Your instructions: Count the lines below that include the word "QtCore" and write that number alone.

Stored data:
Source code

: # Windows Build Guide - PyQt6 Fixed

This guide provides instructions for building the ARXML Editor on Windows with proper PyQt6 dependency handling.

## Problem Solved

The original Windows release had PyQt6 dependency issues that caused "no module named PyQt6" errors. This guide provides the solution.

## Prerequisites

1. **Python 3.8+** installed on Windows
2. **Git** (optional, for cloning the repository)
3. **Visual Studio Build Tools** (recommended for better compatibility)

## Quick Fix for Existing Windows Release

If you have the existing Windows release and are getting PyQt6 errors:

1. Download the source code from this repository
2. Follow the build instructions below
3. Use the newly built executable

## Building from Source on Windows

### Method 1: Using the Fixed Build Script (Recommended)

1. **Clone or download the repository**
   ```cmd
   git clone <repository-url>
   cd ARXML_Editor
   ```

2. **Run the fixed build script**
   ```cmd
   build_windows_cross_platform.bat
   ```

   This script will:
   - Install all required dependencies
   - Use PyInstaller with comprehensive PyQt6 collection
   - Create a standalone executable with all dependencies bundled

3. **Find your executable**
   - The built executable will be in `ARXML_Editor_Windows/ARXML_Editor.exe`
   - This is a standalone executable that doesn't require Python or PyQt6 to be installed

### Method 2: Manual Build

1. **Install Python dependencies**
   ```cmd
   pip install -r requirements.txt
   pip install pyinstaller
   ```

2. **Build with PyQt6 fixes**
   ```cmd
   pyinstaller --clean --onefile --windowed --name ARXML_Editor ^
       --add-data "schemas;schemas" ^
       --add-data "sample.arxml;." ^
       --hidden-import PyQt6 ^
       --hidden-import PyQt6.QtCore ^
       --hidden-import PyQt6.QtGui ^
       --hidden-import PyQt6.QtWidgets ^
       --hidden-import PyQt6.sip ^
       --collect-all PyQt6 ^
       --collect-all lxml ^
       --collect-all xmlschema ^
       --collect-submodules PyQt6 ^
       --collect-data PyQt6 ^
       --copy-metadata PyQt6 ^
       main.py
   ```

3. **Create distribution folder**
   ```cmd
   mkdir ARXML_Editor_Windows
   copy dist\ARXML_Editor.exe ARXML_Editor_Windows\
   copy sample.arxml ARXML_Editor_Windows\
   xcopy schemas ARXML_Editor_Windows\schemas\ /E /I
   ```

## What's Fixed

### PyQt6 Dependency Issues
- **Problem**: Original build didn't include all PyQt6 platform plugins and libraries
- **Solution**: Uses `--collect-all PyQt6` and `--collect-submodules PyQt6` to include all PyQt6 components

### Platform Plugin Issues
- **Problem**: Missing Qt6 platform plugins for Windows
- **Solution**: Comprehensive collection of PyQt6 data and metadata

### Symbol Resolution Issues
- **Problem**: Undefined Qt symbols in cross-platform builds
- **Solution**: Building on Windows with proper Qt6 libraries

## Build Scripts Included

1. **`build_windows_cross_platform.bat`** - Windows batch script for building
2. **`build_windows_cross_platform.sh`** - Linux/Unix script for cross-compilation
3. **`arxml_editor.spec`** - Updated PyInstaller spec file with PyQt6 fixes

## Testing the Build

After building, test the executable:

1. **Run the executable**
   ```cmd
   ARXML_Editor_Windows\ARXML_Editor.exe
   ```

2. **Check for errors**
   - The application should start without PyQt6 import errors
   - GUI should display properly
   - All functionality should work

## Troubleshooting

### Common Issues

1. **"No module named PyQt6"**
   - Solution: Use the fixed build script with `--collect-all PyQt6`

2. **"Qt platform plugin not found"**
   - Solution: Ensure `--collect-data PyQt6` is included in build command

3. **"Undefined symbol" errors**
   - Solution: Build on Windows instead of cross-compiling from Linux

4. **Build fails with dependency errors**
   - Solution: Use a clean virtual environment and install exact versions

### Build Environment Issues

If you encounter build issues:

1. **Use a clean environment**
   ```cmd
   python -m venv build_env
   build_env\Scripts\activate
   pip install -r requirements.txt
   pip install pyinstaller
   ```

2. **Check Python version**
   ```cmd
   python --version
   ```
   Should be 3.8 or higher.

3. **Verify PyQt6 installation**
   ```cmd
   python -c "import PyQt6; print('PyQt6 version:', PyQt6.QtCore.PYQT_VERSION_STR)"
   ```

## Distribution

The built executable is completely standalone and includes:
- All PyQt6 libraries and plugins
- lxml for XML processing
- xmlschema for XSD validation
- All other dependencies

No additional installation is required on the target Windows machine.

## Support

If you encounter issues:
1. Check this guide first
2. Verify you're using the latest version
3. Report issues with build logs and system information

Answer to this problem: 2